Why are Tubes Better at Soundstaging & Imaging (or Are They...)?

A few nights ago a wrote a…let’s call it a ‘treatise’…comparing a little ChiFi tube buffer with the Darkvoice 336SE. In that post, I remarked that one of the oft-cited advantages of tubes is a spatial presentation (soundstaging & imaging) that makes tube amps/preamps often sound more “holographic” than their solid state counterparts. My own testing has confirmed such a phenomenon with relatively inexpensive gear. Don’t worry, I’ll do my best to keep this post shorter.

It’s uncontroversial to say that tubes distort the incoming electrical signal more than their solid state counterparts. Why then, if tubes mess with the signal so much more, are they able to create a better spatial presentation? I do NOT have a definitive answer to this question. Thus, this post is both throwing out some hypotheses and hoping to generate a discussion. I would really like to hear your ideas on this question. I came up with a hypothesis, tested it as best I could, and came up with an inconclusive result. I’ll share that here and hopefully you all will run with it.

Background:

First, to understand my forthcoming hypothesis, I need to define “distortion.” I’m going to take a fairly basic definition here. In the context of an electrical waveform it simply means to change the shape of that waveform. Electronic components can do this in a variety of ways, but that’s going to be the definition I run with here. Feel free to pick it apart - but please be clear why. Harmonic distortion (the HD in THD) is then changing the shape of the harmonic waves riding along with the fundamental oscillation.

Second, let’s talk about human hearing and how our auditory systems localize sounds. One of the primary ways (there are others) humans localize sound is through the changes in pitch and intensity and the time delay between our ears’ perceiving the sound. If a sound occurs to the left of our head, our left ear hears it first. Then, some small amount of time later, our right ear hears the same sound at a slightly lower pitch and intensity. The lower pitch is caused by the sound wave 1) diffracting around our head and 2) some of the energy from the compression wave passing through the matter of our heads producing a refracted waveform. Our brains take over and begin interpreting those pitch and intensity changes and time delays to give us an idea of where the sound is occuring (this is a type of pattern recognition, which I’ve also written some about here at HiFi Guides, sorry, I’m a hopeless academic). In this example, what our right ear hears is technically a distortion of what the left ear heard - the waveform has changed between left ear and right ear.

An Initial Hypothesis:

Since we can make the case that our localization ability relies on some degree of sound-wave distortion, maybe it’s reasonable to think that the pursuit of vanishing levels of distortion in our audio gear is having an adverse effect of the spatial presentations of gear. For example, our own @M0N was the first on this forum to point out that THX amps do not have the spatial presentation chops that the Rupert Neve RNHP has. Many of our fellow HiFiGuides (we need a denonym here) members have echoed his sentiments. According to Amir at Audio Science Review, the RNHP has much more distortion than the Drop 789 or the Monolith 887. The Darkvoice 336SE goes far higher yet. These distortion measurements and the nature of human-hearing-localization got me wondering if some amount of some type of distortion is helpful in creating sonic space. Is there a chance that some of the distortion that is introduced by tubes (or the type of distortion in the RNHP and other solid state devices that image well) mimics the distortion of the sound wave that happens because our heads are physically in the way of a sound wave? A working hypothesis was more or less yes, that.
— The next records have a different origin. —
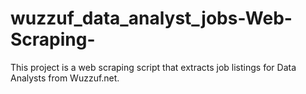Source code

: # wuzzuf_data_analyst_jobs-Web-Scraping-
This project is a web scraping script that extracts job listings for Data Analysts from Wuzzuf.net.
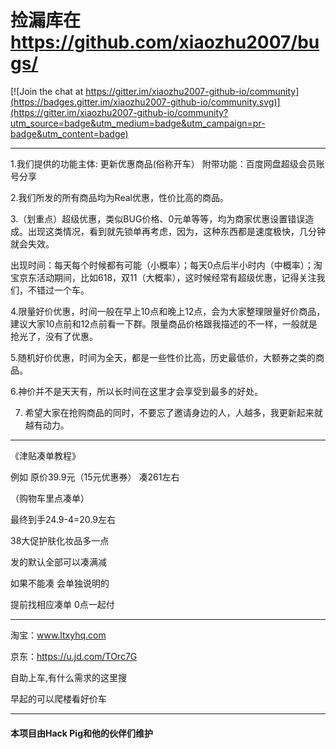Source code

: 
# 捡漏库在  https://github.com/xiaozhu2007/bugs/

[![Join the chat at https://gitter.im/xiaozhu2007-github-io/community](https://badges.gitter.im/xiaozhu2007-github-io/community.svg)](https://gitter.im/xiaozhu2007-github-io/community?utm_source=badge&utm_medium=badge&utm_campaign=pr-badge&utm_content=badge)

------------------

1.我们提供的功能主体: 更新优惠商品(俗称开车） 附带功能：百度网盘超级会员账号分享

2.我们所发的所有商品均为Real优惠，性价比高的商品。 

3.（划重点）超级优惠，类似BUG价格、0元单等等，均为商家优惠设置错误造成。出现这类情况，看到就先锁单再考虑，因为，这种东西都是速度极快，几分钟就会失效。 

出现时间：每天每个时候都有可能（小概率）；每天0点后半小时内（中概率）；淘宝京东活动期间，比如618，双11（大概率），这时候经常有超级优惠，记得关注我们，不错过一个车。

4.限量好价优惠，时间一般在早上10点和晚上12点，会为大家整理限量好价商品，建议大家10点前和12点前看一下群。限量商品价格跟我描述的不一样，一般就是抢光了，没有了优惠。 

5.随机好价优惠，时间为全天，都是一些性价比高，历史最低价，大额券之类的商品。 

6.神价并不是天天有，所以长时间在这里才会享受到最多的好处。 

7. 希望大家在抢购商品的同时，不要忘了邀请身边的人，人越多，我更新起来就越有动力。


------------------------


《津贴凑单教程》

例如 原价39.9元（15元优惠券） 凑261左右

（购物车里点凑单）

最终到手24.9-4=20.9左右

38大促护肤化妆品多一点 

发的默认全部可以凑满减 

如果不能凑 会单独说明的 

提前找相应凑单 0点一起付

-----------------------
淘宝：www.ltxyhq.com

京东：https://u.jd.com/TOrc7G

自助上车,有什么需求的这里搜

早起的可以爬楼看好价车

-------------------------

#### 本项目由Hack Pig和他的伙伴们维护
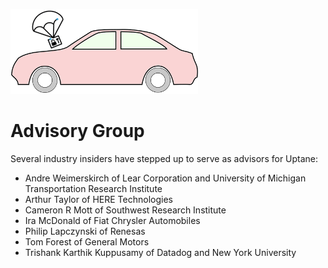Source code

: ![Uptane logo](logo.png)

# Advisory Group
Several industry insiders have stepped up to serve as advisors for Uptane:
* Andre Weimerskirch of Lear Corporation and University of Michigan Transportation Research Institute
* Arthur Taylor of HERE Technologies
* Cameron R Mott of Southwest Research Institute
* Ira McDonald of Fiat Chrysler Automobiles
* Philip Lapczynski of Renesas
* Tom Forest of General Motors
* Trishank Karthik Kuppusamy of Datadog and New York University
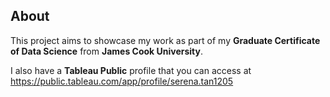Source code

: ## About
This project aims to showcase my work as part of my **Graduate Certificate of Data Science** from **James Cook University**.

I also have a **Tableau Public** profile that you can access at https://public.tableau.com/app/profile/serena.tan1205
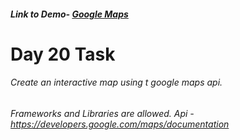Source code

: ##### Link to Demo- [Google Maps](https://abiola-farounbi.github.io/ecx-30days-of-code/day20/)

Day 20 Task
===================
###### Create an interactive map using t google maps api.
###### Frameworks and Libraries are allowed.  Api -https://developers.google.com/maps/documentation
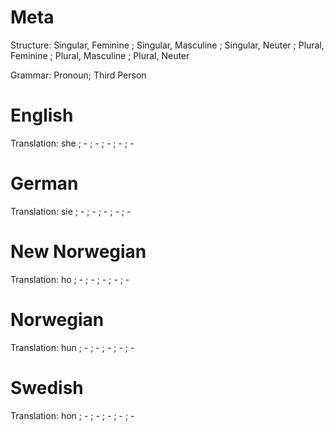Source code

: Meta
====

Structure: Singular, Feminine ; Singular, Masculine ; Singular, Neuter ;
           Plural, Feminine   ; Plural, Masculine   ; Plural, Neuter

Grammar: Pronoun; Third Person


English
=======

Translation: she ; - ; - ;
             -   ; - ; -



German
======

Translation: sie ; - ; - ;
             -   ; - ; -



New Norwegian
=============

Translation: ho ; - ; - ;
             -  ; - ; -



Norwegian
=========

Translation: hun ; - ; - ;
             -   ; - ; -


Swedish
=======

Translation: hon ; - ; - ;
             -   ; - ; -
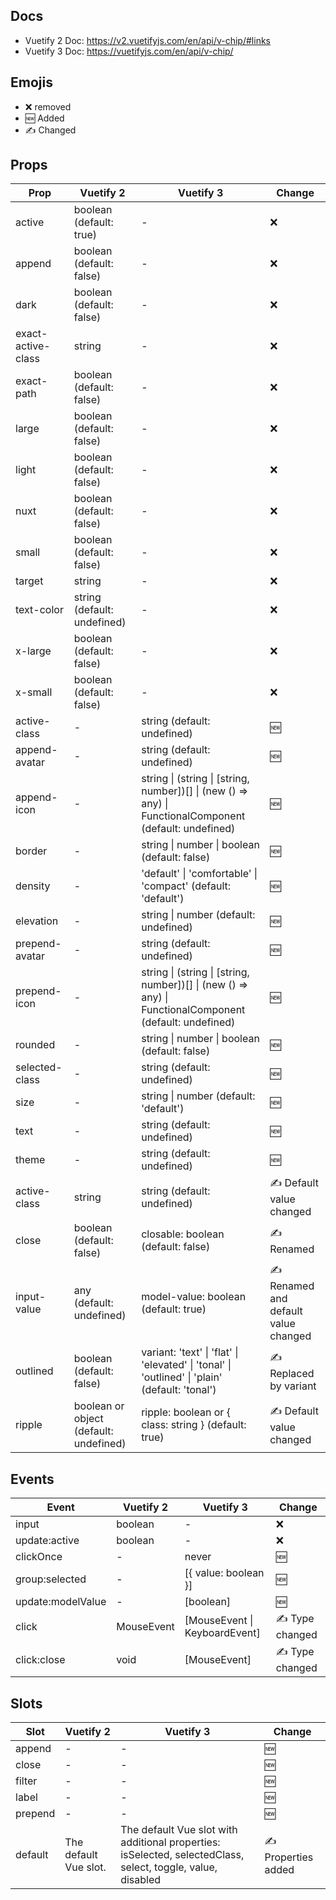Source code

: ## Docs
- Vuetify 2 Doc: https://v2.vuetifyjs.com/en/api/v-chip/#links
- Vuetify 3 Doc: https://vuetifyjs.com/en/api/v-chip/

## Emojis
- ❌ removed
- 🆕 Added
- ✍️ Changed

## Props

| Prop | Vuetify 2 | Vuetify 3 | Change |
| --- | --- | --- | --- |
| active | boolean (default: true) | - | ❌ |
| append | boolean (default: false) | - | ❌ |
| dark | boolean (default: false) | - | ❌ |
| exact-active-class | string | - | ❌ |
| exact-path | boolean (default: false) | - | ❌ |
| large | boolean (default: false) | - | ❌ |
| light | boolean (default: false) | - | ❌ |
| nuxt | boolean (default: false) | - | ❌ |
| small | boolean (default: false) | - | ❌ |
| target | string | - | ❌ |
| text-color | string (default: undefined) | - | ❌ |
| x-large | boolean (default: false) | - | ❌ |
| x-small | boolean (default: false) | - | ❌ |
| active-class | - | string (default: undefined) | 🆕 |
| append-avatar | - | string (default: undefined) | 🆕 |
| append-icon | - | string \| (string \| [string, number])[] \| (new () => any) \| FunctionalComponent (default: undefined) | 🆕 |
| border | - | string \| number \| boolean (default: false) | 🆕 |
| density | - | 'default' \| 'comfortable' \| 'compact' (default: 'default') | 🆕 |
| elevation | - | string \| number (default: undefined) | 🆕 |
| prepend-avatar | - | string (default: undefined) | 🆕 |
| prepend-icon | - | string \| (string \| [string, number])[] \| (new () => any) \| FunctionalComponent (default: undefined) | 🆕 |
| rounded | - | string \| number \| boolean (default: false) | 🆕 |
| selected-class | - | string (default: undefined) | 🆕 |
| size | - | string \| number (default: 'default') | 🆕 |
| text | - | string (default: undefined) | 🆕 |
| theme | - | string (default: undefined) | 🆕 |
| active-class | string | string (default: undefined) | ✍️ Default value changed |
| close | boolean (default: false) | closable: boolean (default: false) | ✍️ Renamed |
| input-value | any (default: undefined) | model-value: boolean (default: true) | ✍️ Renamed and default value changed |
| outlined | boolean (default: false) | variant: 'text' \| 'flat' \| 'elevated' \| 'tonal' \| 'outlined' \| 'plain' (default: 'tonal') | ✍️ Replaced by variant |
| ripple | boolean or object (default: undefined) | ripple: boolean or { class: string } (default: true) | ✍️ Default value changed |

## Events

| Event | Vuetify 2 | Vuetify 3 | Change |
| --- | --- | --- | --- |
| input | boolean | - | ❌ |
| update:active | boolean | - | ❌ |
| clickOnce | - | never | 🆕 |
| group:selected | - | [{ value: boolean }] | 🆕 |
| update:modelValue | - | [boolean] | 🆕 |
| click | MouseEvent | [MouseEvent \| KeyboardEvent] | ✍️ Type changed |
| click:close | void | [MouseEvent] | ✍️ Type changed |

## Slots

| Slot | Vuetify 2 | Vuetify 3 | Change |
| --- | --- | --- | --- |
| append | - | - | 🆕 |
| close | - | - | 🆕 |
| filter | - | - | 🆕 |
| label | - | - | 🆕 |
| prepend | - | - | 🆕 |
| default | The default Vue slot. | The default Vue slot with additional properties: isSelected, selectedClass, select, toggle, value, disabled | ✍️ Properties added |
There is a lot to unpack and measure here. I admit to limited knowledge on the ins and outs of total harmonic distortion and noise and SINAD, etc. I also don’t know enough to say what kind of distortion would mimic the diffraction caused by our heads being in the way of a wave. There are also lots of different kinds and sources of distortion that get collapsed into the singular THD and SINAD measurements. So again, I appeal to the community to fill in some of the inevitable holes in my knowledge and thinking. There is also a limited body of research that shows that tubes distort oh, so good, but that article does not mention the spatial presentation at all, and that’s what I’m interested in here.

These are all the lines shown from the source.